Philadelphia

Chinatown celebrates 1,000th birthday of revered general in Fujian Hoyu Folk Culture Festival

Parade to the Friendship Arch.

Chinatown was bursting with color this afternoon during its 14th annual Fujian Hoyu Folk Culture Festival, a celebration imported from China’s Fujian province honoring those that came before and asking them to bring prosperity to their community through dance, song and reenactments. This year was especially significant.

“We celebrate our general, his 1,000 year happy birthday,” Mabel Chan said, who, like many others, took to an outdoor stage at 10th and Vine streets and performed a traditional dance in tribute to the general. “Our whole country celebrates him. We ask him to bless us with good luck and happiness – and lots of money, too.”

“The general is one of our ancestors from China,” Joi Cheung said. “He built, from the ground up, the city that we all came from.” That city is Fuzhou, the capitol of China’s Fujian province, she said, though the province’s smaller village of Hoyu was also well-represented.

“This festival is 700 years old,” said John Testino of Cheung’s Hung Gar Kung Fu Academy, whose members performed the traditional lion dance during a parade that marched from 12th and Vine to 10th and Arch streets. “But everyone’s really buzzed up this year – it’s the first time there’s been a stage and a sound system. I’ve never seen all this.”
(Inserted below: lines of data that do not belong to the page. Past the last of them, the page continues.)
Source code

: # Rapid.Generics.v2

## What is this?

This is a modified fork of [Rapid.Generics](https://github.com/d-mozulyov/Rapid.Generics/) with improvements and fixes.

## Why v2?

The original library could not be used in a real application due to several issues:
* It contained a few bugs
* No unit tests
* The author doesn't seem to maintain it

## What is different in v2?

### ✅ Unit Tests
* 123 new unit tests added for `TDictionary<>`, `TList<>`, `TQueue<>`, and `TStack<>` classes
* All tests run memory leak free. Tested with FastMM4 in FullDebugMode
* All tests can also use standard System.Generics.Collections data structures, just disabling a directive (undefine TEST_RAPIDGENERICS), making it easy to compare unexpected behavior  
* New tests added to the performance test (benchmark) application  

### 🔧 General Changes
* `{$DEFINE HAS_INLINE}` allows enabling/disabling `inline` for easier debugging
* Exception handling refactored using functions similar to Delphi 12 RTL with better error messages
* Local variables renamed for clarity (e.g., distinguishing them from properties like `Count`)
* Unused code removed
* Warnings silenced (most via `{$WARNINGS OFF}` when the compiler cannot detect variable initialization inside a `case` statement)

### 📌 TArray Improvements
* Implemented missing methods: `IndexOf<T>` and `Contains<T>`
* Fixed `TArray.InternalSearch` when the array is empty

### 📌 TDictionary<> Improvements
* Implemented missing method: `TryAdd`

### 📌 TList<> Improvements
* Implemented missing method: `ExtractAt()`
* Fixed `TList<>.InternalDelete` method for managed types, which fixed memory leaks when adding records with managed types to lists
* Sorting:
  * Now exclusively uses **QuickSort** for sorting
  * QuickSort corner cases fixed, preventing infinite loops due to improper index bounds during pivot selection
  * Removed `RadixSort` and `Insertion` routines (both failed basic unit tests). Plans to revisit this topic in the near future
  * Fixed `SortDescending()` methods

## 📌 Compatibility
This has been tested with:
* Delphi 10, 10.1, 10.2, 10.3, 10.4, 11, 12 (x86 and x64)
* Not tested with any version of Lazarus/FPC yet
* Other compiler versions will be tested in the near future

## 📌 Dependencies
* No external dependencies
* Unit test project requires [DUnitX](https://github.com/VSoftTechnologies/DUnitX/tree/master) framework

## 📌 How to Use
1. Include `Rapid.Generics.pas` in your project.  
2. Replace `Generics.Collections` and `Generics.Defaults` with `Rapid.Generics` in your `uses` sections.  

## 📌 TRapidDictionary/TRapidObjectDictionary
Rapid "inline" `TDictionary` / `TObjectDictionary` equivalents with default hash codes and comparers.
Men and women clad in silk robes and wearing masks or face paint danced and sang in front of a row of men dressed in military uniforms, similar to that of the general. At one point, the crowd rushed to throw small red packets into a blanket, which was flung up on the stage.

“We’re offering these packs of money to our gods and ancestors,” Cheung said. “We hope they receive it because it’s in a red blanket – red is a very important color in Chinese culture – and that they send the same prosperity on to us.”

Everyone seemed to be in agreement that it was important to keep the tradition alive, to share with both outsiders and their own people. “We really want to reach out to Americans and children who don’t know the language anymore,” Cheung said.

Chan shared similar sentiments. “Now America is our country, so we bring our culture to our family.”